🔥 Performance at Scale: Benchmarking FHIR Servers Under Real-World Load

Why Performance Matters

Performance directly impacts both user experience and operational costs. End users need fast access to data during their healthcare journey — every millisecond of delay compounds across thousands of daily interactions, affecting clinical efficiency and patient outcomes. Beyond UX, performance drives infrastructure costs: database and backup size, compute resources, and maintenance overhead all scale with data volume.

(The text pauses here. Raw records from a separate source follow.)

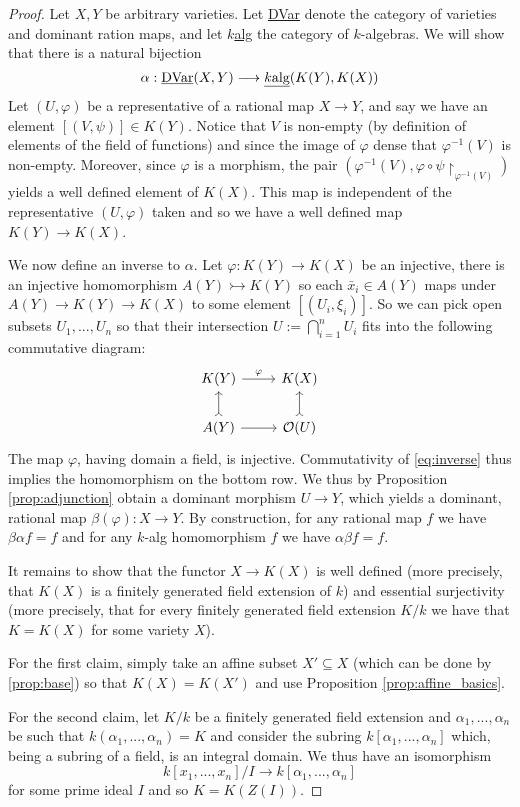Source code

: \documentclass[12pt]{article}
\theoremstyle{plain}
\theoremstyle{definition}
\newcommand{\call}[1]{\mathcal{#1}}
\newcommand{\lto}{\longrightarrow}
\begin{document}
\begin{proof}
Let $X,Y$ be arbitrary varieties. Let \underline{DVar} denote the category of varieties and dominant ration maps, and let \underline{$k$alg} the category of $k$-algebras. We will show that there is a natural bijection
\begin{equation}
    \alpha: \text{\underline{DVar}}(X,Y) \lto \underline{k\text{alg}}(K(Y),K(X))
\end{equation}
Let $(U,\varphi)$ be a representative of a rational map $X \lto Y$, and say we have an element $[(V,\psi)] \in K(Y)$. Notice that $V$ is non-empty (by definition of elements of the field of functions) and since the image of $\varphi$ dense that $\varphi^{-1}(V)$ is non-empty. Moreover, since $\varphi$ is a morphism, the pair $(\varphi^{-1}(V),\varphi \circ \psi\restriction_{\varphi^{-1}(V)})$ yields a well defined element of $K(X)$. This map is independent of the representative $(U,\varphi)$ taken and so we have a well defined map $K(Y) \lto K(X)$.

We now define an inverse to $\alpha$. Let $\varphi: K(Y) \lto K(X)$ be an injective, there is an injective homomorphism $A(Y) \rightarrowtail K(Y)$ so each $\bar{x}_i \in A(Y)$ maps under $A(Y) \lto K(Y) \lto K(X)$ to some element $[(U_i, \xi_i)]$. So we can pick open subsets $U_1,...,U_n$ so that their intersection $U := \bigcap_{i = 1}^nU_i$ fits into the following commutative diagram:
\begin{equation}\label{eq:inverse}
\begin{tikzcd}
K(Y)\arrow[r,"{\varphi}"] & K(X)\\
A(Y)\arrow[u,rightarrowtail]\arrow[r] & \call{O}(U)\arrow[u,rightarrowtail]
\end{tikzcd}
\end{equation}
The map $\varphi$, having domain a field, is injective. Commutativity of \eqref{eq:inverse} thus implies the homomorphism on the bottom row. We thus by Proposition \ref{prop:adjunction} obtain a dominant morphism $U \lto Y$, which yields a dominant, rational map $\beta(\varphi): X \lto Y$. By construction, for any rational map $f$ we have $\beta\alpha f = f$ and for any $k$-alg homomorphism $f$ we have $\alpha \beta f = f$.

It remains to show that the functor $X \lto K(X)$ is well defined (more precisely, that $K(X)$ is a finitely generated field extension of $k$) and essential surjectivity (more precisely, that for every finitely generated field extension $K/k$ we have that $K = K(X)$ for some variety $X$).

For the first claim, simply take an affine subset $X' \subseteq X$ (which can be done by \ref{prop:base}) so that $K(X) = K(X')$ and use Proposition \ref{prop:affine_basics}.

For the second claim, let $K/k$ be a finitely generated field extension and $\alpha_1,...,\alpha_n$ be such that $k(\alpha_1,...,\alpha_n) = K$ and consider the subring $k[\alpha_1,...,\alpha_n]$ which, being a subring of a field, is an integral domain. We thus have an isomorphism
\[k[x_1,...,x_n]/I \lto k[\alpha_1,...,\alpha_n]\]
for some prime ideal $I$ and so $K = K(Z(I))$.
\end{proof}
\end{document}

When choosing a FHIR server, performance is one of the most important factors. Each system built on top of FHIR — EHR/PHR, CDR solutions, analytics platforms — has different workload patterns and requires different performance characteristics. But for a generic FHIR server, three core workloads are universal:

CRUD — create, read, update, delete individual resources
Batch processing — bulk import, data exchange, and integration scenarios
Search — querying resources by various parameters

FHIR batch processing APIs are commonly used in data exchange and integration — for example, migrating data from legacy systems into a FHIR server. CRUD and search operations power OLTP workloads: building EHR/PHR systems, patient-facing applications, and clinical decision support tools.

Latency comparison

What We're Benchmarking

We will benchmark several popular open-source FHIR servers and compare them against Aidbox

For each server, we'll measure:

Throughput — operations per second under sustained load
Latency — p99 response times
Resource consumption — CPU, memory, and I/O utilization
Disk usage — how much storage each server requires for the same dataset

We designed the test suite to capture how performance behaves both on a clean database and after significant data volume. This is critical — many servers perform well on small datasets but degrade as data grows.

Stage 1: Empty Database

Starting from a fresh installation:

Measure CRUD operations performance baseline
Batch import 1,000 synthetic patient records (generated with Synthea)
Evaluate different search operations performance

This establishes the baseline — the best-case scenario for each server.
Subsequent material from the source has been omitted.